## Required work
From the data that follows, copy every line with the string "receives".

## Material provided
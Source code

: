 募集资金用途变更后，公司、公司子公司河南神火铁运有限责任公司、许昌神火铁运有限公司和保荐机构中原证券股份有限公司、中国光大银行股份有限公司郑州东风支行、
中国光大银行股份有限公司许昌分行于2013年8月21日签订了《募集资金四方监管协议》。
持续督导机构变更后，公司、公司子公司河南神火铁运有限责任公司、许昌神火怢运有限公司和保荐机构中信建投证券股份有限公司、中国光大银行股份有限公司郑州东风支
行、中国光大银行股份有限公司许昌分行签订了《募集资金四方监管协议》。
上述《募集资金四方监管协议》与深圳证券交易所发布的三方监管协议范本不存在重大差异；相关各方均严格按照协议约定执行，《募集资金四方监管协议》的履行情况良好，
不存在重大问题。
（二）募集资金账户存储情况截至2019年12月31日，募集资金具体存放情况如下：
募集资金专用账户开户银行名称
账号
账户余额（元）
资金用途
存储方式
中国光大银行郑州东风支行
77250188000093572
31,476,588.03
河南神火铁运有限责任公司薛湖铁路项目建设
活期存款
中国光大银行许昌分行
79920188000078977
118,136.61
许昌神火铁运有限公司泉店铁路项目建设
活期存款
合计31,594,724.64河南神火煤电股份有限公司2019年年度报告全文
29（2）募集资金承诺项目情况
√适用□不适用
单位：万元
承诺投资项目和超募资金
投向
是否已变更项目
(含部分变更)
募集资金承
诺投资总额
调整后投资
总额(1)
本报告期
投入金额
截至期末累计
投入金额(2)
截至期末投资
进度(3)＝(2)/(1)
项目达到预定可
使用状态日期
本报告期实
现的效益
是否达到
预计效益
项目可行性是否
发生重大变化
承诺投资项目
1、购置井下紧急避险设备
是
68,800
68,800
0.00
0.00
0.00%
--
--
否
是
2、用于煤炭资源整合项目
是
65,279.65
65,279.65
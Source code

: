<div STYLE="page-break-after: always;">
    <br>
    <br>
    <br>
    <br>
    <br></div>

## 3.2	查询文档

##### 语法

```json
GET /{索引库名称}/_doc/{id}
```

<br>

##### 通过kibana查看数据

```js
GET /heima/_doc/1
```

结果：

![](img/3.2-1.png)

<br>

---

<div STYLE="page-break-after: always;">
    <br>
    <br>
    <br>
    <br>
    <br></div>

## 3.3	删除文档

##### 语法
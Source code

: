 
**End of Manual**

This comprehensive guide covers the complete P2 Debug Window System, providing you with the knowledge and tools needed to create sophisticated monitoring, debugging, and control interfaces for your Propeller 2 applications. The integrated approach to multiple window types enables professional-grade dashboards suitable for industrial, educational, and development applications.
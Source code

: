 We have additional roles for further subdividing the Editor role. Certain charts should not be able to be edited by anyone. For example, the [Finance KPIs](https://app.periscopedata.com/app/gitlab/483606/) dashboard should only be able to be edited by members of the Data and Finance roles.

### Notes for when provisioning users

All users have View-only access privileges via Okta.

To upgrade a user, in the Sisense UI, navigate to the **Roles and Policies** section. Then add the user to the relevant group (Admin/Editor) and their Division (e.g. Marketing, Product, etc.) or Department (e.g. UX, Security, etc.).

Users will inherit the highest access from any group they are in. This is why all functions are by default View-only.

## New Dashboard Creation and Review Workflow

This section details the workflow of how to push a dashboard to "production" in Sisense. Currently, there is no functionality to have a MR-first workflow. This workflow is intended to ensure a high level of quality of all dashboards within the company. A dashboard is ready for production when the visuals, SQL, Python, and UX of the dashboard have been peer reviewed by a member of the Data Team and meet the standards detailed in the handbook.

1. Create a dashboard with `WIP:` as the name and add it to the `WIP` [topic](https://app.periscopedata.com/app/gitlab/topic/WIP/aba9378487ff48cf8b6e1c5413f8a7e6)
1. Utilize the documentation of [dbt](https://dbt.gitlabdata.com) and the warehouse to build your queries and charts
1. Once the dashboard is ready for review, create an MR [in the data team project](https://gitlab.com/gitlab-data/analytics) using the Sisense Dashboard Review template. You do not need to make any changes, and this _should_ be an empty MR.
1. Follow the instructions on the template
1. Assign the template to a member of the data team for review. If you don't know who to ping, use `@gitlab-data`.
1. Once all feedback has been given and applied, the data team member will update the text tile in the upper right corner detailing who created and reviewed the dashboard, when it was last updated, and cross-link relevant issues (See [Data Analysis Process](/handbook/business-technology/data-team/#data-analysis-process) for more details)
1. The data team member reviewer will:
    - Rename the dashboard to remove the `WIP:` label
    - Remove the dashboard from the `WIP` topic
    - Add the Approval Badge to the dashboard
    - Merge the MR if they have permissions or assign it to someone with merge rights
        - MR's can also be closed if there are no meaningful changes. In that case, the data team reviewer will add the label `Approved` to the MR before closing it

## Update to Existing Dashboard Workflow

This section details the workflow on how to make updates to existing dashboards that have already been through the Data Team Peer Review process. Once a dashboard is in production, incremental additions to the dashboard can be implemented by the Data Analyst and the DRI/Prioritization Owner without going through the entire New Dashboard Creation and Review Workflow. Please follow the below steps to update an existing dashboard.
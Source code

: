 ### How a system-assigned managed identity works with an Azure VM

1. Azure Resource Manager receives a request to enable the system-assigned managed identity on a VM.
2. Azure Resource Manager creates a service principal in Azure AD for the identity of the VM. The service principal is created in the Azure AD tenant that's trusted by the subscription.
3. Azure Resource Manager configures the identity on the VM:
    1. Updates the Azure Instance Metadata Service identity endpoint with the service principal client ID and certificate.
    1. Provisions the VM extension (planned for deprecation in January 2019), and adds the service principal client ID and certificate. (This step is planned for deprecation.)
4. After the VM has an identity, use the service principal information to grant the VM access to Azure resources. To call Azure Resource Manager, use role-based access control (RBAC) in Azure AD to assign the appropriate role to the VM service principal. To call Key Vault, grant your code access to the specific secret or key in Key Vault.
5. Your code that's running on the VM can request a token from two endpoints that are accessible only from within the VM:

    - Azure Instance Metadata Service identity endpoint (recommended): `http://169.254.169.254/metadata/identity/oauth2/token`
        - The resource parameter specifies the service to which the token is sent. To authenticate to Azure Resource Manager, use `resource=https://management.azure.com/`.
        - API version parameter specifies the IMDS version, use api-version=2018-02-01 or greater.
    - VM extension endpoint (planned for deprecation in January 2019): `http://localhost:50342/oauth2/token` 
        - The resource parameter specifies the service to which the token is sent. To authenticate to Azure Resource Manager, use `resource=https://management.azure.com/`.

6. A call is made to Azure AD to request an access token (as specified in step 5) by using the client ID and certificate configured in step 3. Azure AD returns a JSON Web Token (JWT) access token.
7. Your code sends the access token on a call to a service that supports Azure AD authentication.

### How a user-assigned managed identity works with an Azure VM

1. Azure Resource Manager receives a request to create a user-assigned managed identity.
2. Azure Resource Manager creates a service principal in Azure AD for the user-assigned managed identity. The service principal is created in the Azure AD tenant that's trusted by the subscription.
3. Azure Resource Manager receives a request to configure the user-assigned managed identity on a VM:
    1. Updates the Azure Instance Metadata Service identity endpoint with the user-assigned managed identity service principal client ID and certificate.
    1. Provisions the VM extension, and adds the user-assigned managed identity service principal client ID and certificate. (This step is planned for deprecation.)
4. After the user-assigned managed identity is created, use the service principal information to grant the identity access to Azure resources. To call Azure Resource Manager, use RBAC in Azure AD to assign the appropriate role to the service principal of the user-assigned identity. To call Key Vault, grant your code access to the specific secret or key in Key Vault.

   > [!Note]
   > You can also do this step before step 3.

## Exercise result
1. Azure Resource Manager receives a request to enable the system-assigned managed identity on a VM.
1. Azure Resource Manager receives a request to create a user-assigned managed identity.
3. Azure Resource Manager receives a request to configure the user-assigned managed identity on a VM:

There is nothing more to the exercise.